Senator Elizabeth Warren (D-Mass) was annoyed that Robert Litan, a nonresident and unpaid economics fellow at the reliably liberal Washington think tank, the Brookings Institute, dared to author a study critical of financial advisor regulations being pushed by Warren and the White House. Thus she sent a letter to Brookings last week, challenging the independence of the study and the integrity of Litan, since the study was, as Litan states up front, “supported by the Capital Group, one of the largest mutual fund asset managers in the United States.”
Warren called the report “highly compensated and editorially compromised work on behalf of an industry player seeking a specific conclusion.”
You know, unlike the various donors to Warren’s political war chest, who are not trying to buy specific policies and votes from her.
Literally hours after receiving the letter, Brookings, knowing which side of the bread its butter was on, dutifully forced Litan to resign.
The issue isn’t whether the policy Warren wants is a good one or not; personally, I tend to agree with Warren on the need for the regulation, which would make 401(k) and 403(b) advisors as well as other compensation-related retirement plan advisors be subject to fiduciary duties. the issue is Warren’s embrace of the increasingly popular tactic from the Left of dealing with adversaries by silencing them.
Calling out Warren’s tactics are five Democratic economists: former Clinton economic advisers W. Bowman Cutter and Everett Ehrlich; Harvard University international trade and investment professor Robert Z. Lawrence; former Clinton chief budget economist Joseph Minarik; and former Clinton economic adviser Hal Singer, who co-authored the report in question with Litan. In a letter submitted to The Washington Post, the economists wrote that Warren’s attack and Brookings’ submissiveness in response validates ad hominem tactics against any researcher or scholar who may be associated with an industry or interest whose views are contrary to hers. They wrote in part:
“Those who differ with Litan instead should offer a substantive rebuttal to the paper in question, which would do much more to clarify the issue than implicitly depicting him as being inherently corrupted by the sponsorship of his work…Businesses sometimes finance policy research much as advocacy groups or other interests do. A reader can question the source of the financing on all sides, but ultimately the quality of the work and the integrity of the author are paramount.”

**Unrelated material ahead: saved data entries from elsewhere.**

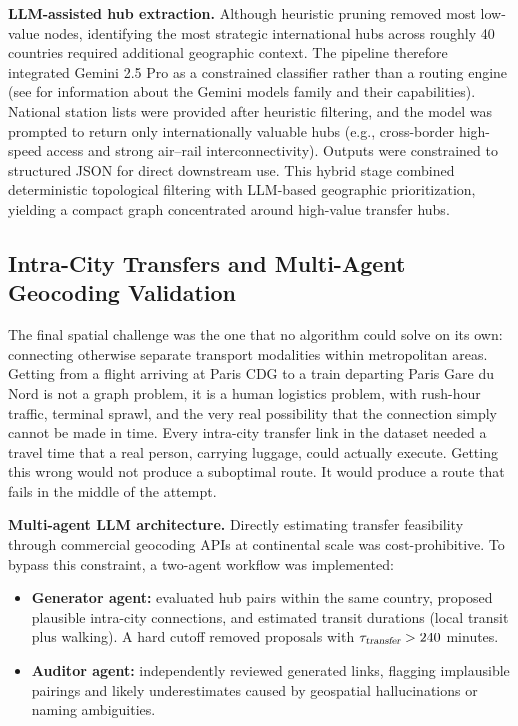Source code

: \medskip

\noindent\textbf{LLM-assisted hub extraction.}
Although heuristic pruning removed most low-value nodes, identifying the most strategic international hubs across roughly 40 countries required additional geographic context. The pipeline therefore integrated Gemini 2.5 Pro as a constrained classifier rather than a routing engine (see \cite{gemini2023} for information about the Gemini models family and their capabilities). National station lists were provided after heuristic filtering, and the model was prompted to return only internationally valuable hubs (e.g., cross-border high-speed access and strong air--rail interconnectivity). Outputs were constrained to structured JSON for direct downstream use. This hybrid stage combined deterministic topological filtering with LLM-based geographic prioritization, yielding a compact graph concentrated around high-value transfer hubs.

\subsection{Intra-City Transfers and Multi-Agent Geocoding Validation}
\label{subsec:intra_country_transfers_geocoding_validation}
The final spatial challenge was the one that no algorithm could solve on its own: connecting otherwise separate transport modalities within metropolitan areas. Getting from a flight arriving at Paris CDG to a train departing Paris Gare du Nord is not a graph problem, it is a human logistics problem, with rush-hour traffic, terminal sprawl, and the very real possibility that the connection simply cannot be made in time. Every intra-city transfer link in the dataset needed a travel time that a real person, carrying luggage, could actually execute. Getting this wrong would not produce a suboptimal route. It would produce a route that fails in the middle of the attempt.

\medskip

\noindent\textbf{Multi-agent LLM architecture.}
Directly estimating transfer feasibility through commercial geocoding APIs at continental scale was cost-prohibitive. To bypass this constraint, a two-agent workflow was implemented:

\begin{itemize}
  \item \textbf{Generator agent:} evaluated hub pairs within the same country, proposed plausible intra-city connections, and estimated transit durations (local transit plus walking). A hard cutoff removed proposals with $\tau_{\textsl{transfer}} > 240$ minutes.
  \item \textbf{Auditor agent:} independently reviewed generated links, flagging implausible pairings and likely underestimates caused by geospatial hallucinations or naming ambiguities.
\end{itemize}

Noting that Litan’s quality and integrity as a scholar has been “impeccable over a career of four decades,” the economists continued,
“In keeping with those standards, he has been completely transparent about the support for, and conduct of, the study in question, as both Brookings and Senator Warren were well aware from the day he first testified before the Congress on the matter.To attack him as being ‘bought,’ or to sever ties with him over an incidental bureaucratic issue, is below the standards that support free and open policy debate.”
But ideologues and social justice warriors like Warren aren’t interested in the least in “free and open policy debate.” They already know they are right, and just want to win by any means necessary: the ends justify the means. Thus while their supporters are completely altruistic and searching for the Truth, the supporters of their adversaries are corrupt and controlling.
The latter assertion is technically known as “bullshit.”
What was so frightening to Warren about Litan’s study is that he is a liberal, and yet reached a position that defies liberal cant. Since it cannot be admitted that an ally is objective and open-minded and might just have the ability any ethical analysts should have to recognize that his “side” may not be correct about everything, Litan had to be impugned and destroyed.
The unpleasant fact is that all research is polluted to varying degrees by bias, and to pretend that this isn’t true, as Warren does, is dishonest and misleading. The trick, therefore, is to try to generate convincing, objective research that overcomes assumptions of bias. For six years I ran a policy research group, The National Chamber Foundation, for the incredibly pro-business U.S. Chamber of Commerce. My charge: run studies that were completely objective on topics where the Chamber was confident that its position would be borne out by independent research. I was not required to come up with a particular result, and the Chamber knew that I was not going to slant the studies to make them happy. Why did they do this? As it was explained to me by my boss, now the President of the Chamber, Tom Donohue: “Research that is rigged won’t convince anyone. But if honest research by independent scholars backs our position, it is a powerful tool.” Indeed, business interests paid for the Foundation’s studies, and they did so because they believed that honest research would support their positions.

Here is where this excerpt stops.